July 05, 2020
Array

A Regime of Impunity

THE deaths of a father and son, Jayarajan and Bennix, after brutal torture in a police station at Sathankulam in Thoothukudi district of Tamil Nadu have caused widespread outrage. Equally shocking has been the attempted cover-up by the police authorities and the underplaying of the crime by the AIADMK government. It required the intervention of the Madurai Bench of the Madras High Court to establish prima facie charges of murder against the police officers concerned and to order an investigation by the CB-CID.

The focus on the Sathankulam atrocity has revealed other cases of police torture and another custodial death in the same police station in the preceding days.  Reports by local people indicate a spurt in police impunity after the lockdown was imposed. In fact, all over the state, complaints of police excesses in imposing the lockdown conditions have been reported. 

This is not confined to Tamil Nadu alone.  There is a general state of impunity in the country exercised by the police and security agencies during the time of the pandemic and the lockdown.  The State has licensed this impunity. In Uttar Pradesh, we have seen police beating and punishing migrant workers on the move.  Prior to the lockdown, UP police, under the direction of Chief Minister Adityanath, had gone on a rampage beating up anti-CAA protestors, indiscriminately arresting peaceful protestors and in concert with the district administration imposing collective fines on the minority community.  After a brief respite from the Allahabad High Court on punitive actions during the lockdown, the exaction of fines and the ceiling of business establishments of Muslims have begun again. 

Custodial deaths have been a common occurrence in many states.  The Supreme Court’s directives and measures suggested to curb police excesses in custody have either been not implemented or subverted by various state governments.   In the case of Tamil Nadu, the Supreme Court directive to set-up a State Police Complaints Commission has been undermined by not appointing a retired High Court judge as the chairperson, but by appointing a bureaucrat.

It is ultimately the political authority which can take effective steps to stop police impunity and check violations by the guardians of the law.

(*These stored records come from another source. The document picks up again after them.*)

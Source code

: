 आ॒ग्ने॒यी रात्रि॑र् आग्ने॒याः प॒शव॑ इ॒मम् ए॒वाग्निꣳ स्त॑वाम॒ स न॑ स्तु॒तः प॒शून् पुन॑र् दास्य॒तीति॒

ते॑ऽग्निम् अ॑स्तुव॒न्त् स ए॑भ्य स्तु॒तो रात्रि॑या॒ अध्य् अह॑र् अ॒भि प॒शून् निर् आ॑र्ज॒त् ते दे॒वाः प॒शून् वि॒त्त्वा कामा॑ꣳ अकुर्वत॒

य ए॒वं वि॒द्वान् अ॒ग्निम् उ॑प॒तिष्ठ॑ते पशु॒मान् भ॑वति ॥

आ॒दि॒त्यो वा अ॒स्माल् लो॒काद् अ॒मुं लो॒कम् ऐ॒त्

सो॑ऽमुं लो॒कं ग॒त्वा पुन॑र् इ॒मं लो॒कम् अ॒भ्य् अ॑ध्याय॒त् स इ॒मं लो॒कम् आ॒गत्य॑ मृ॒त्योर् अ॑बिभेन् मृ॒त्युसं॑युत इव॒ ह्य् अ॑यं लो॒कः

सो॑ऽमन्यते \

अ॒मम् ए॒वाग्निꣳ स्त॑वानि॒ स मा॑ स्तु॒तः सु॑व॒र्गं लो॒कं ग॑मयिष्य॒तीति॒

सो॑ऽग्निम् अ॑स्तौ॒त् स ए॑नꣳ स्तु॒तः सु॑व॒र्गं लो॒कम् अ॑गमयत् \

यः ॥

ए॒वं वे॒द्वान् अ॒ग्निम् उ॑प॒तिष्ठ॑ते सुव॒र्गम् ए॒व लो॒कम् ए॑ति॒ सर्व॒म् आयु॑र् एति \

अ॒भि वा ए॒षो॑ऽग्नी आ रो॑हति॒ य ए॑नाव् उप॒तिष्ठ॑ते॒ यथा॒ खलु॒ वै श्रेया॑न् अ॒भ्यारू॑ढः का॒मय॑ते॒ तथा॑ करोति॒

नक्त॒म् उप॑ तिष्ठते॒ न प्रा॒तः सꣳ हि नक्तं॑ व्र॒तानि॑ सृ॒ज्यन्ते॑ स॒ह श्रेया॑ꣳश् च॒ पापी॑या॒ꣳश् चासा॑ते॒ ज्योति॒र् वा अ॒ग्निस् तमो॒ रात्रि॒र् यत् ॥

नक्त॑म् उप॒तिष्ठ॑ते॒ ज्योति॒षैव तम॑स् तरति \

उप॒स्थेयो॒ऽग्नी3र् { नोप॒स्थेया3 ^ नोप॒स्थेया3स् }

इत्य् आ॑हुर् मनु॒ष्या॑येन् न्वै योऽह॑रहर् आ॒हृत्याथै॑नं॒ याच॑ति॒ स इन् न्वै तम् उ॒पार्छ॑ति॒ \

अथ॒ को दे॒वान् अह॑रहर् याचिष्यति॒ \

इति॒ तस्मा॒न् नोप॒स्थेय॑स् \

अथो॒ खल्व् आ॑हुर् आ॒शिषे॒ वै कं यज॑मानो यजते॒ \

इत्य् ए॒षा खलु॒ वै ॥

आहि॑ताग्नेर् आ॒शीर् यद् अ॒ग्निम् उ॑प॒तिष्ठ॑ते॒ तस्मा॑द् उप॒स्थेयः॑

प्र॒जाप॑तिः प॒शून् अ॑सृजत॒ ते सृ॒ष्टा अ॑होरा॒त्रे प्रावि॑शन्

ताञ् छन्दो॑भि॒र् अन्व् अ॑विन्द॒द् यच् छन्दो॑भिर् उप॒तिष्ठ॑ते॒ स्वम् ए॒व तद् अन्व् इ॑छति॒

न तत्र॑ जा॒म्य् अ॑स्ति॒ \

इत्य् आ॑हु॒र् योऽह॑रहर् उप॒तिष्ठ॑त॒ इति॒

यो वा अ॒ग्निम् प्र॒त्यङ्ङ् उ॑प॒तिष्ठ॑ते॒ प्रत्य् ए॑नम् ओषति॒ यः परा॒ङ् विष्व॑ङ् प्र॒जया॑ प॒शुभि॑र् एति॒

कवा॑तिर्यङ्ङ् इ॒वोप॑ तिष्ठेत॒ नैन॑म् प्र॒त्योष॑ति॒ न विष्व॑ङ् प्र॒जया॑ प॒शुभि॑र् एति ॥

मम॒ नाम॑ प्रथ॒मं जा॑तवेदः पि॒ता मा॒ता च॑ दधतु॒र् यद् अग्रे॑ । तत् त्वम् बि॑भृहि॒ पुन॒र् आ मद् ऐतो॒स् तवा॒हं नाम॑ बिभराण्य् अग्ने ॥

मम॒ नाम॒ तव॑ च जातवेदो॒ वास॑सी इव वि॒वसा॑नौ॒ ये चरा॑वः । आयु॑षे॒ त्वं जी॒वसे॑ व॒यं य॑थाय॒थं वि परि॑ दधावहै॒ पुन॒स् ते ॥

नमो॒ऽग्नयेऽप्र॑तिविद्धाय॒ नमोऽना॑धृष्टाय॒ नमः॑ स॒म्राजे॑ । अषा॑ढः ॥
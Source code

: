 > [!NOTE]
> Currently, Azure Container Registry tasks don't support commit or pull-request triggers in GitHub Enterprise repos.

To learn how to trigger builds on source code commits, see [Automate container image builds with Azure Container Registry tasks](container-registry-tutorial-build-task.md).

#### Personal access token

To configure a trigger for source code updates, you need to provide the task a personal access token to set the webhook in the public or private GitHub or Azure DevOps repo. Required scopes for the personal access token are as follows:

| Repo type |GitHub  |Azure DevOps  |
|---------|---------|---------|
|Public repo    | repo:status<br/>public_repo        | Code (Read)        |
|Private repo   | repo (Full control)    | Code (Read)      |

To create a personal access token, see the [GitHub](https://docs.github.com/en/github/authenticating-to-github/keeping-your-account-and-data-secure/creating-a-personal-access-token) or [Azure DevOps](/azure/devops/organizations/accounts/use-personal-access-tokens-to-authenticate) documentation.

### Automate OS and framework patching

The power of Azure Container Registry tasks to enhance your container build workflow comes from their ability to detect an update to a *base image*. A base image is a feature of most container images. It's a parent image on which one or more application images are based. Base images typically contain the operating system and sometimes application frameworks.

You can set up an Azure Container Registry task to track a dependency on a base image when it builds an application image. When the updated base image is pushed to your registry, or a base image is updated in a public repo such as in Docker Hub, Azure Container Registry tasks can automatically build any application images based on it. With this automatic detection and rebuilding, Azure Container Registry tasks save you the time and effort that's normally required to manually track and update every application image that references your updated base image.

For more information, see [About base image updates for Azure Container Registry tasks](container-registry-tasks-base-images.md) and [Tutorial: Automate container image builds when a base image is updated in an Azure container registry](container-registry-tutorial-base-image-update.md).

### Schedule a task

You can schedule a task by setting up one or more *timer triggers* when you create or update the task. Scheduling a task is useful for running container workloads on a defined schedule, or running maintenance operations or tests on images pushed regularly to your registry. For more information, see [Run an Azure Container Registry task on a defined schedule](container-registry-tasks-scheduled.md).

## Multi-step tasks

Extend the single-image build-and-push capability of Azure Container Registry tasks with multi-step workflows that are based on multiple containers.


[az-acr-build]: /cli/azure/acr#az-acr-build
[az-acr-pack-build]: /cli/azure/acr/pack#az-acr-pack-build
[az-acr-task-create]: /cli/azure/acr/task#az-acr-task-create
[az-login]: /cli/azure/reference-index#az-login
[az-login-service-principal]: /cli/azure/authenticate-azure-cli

However, under the Modi government dispensation, in the past six years, more and more leeway has been given to the police and security agencies to act arbitrarily with no checks on them. The extraordinary situation created by the pandemic has only strengthened this trend. A clear example is how the Delhi police, under the aegis of the union home ministry, has dealt with the cases concerning the communal violence in north-east Delhi earlier this year.  After the lockdown, arbitrary arrests on a large-scale have taken place; FIRs registered by the police have not been made public nor the arrests of persons notified.  There is a blatant cover-up of the role of certain policemen who had connived in the mob violence.  Particularly glaring is the case of the 23 year-old man Faizan, who along with four other men, were beaten in public by policemen which was recorded on video.  Faizan died subsequently due to the injuries he sustained. But the FIR gives false information and does not mention even the fact that he was taken to the police station and further tortured. 

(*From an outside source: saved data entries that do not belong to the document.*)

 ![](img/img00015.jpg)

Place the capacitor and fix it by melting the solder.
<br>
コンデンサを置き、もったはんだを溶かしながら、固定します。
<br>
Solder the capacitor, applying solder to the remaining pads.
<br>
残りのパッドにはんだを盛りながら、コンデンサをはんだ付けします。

The last three months have seen a spate of cases under the UAPA and the sedition clause of the IPC. The BJP governments at the centre and the states have been directing the police to utilise these draconian provisions to arrest people on baseless charges and remand them to police and judicial custody.  The central agencies like the NIA, CBI and Enforcement Directorate are all behaving like a law unto themselves. It is this direction from the political authority that gives licence to the police and security agencies to act with impunity.

One of the checks on errant police behavior should be the lower judiciary. However, increasingly the magistrates and lower court judges are derelict in discharging their duties. They rubber stamp all police requests for remand and ignore blatant discrepancies in the FIRs lodged or the procedures adopted for arrests. How the magistrate behaved in the Sathankulam case is reflective of the general malaise. Nowadays, magistrates are mechanically remanding accused persons without applying their mind, as for instance in sedition cases, whether the charge is tenable or not as per the Supreme Court guidelines in the Kedarnath Singh case. 

The lawless actions of the police and security agencies have got further legitimised by the attitude of the higher judiciary. Whether it is the Bhima Koregaon case accused or various other persons charged under the UAPA or sedition clauses, even the Supreme Court has declined to intervene to protect the fundamental rights of citizens.  This has been most glaring in the matter of deprivation of civil liberties in Jammu & Kashmir.

What has transpired in the short period of three months of the pandemic-lockdown is thus a consolidation of the architecture of authoritarianism in India. Police impunity and excesses is only a part of this oppressive regime.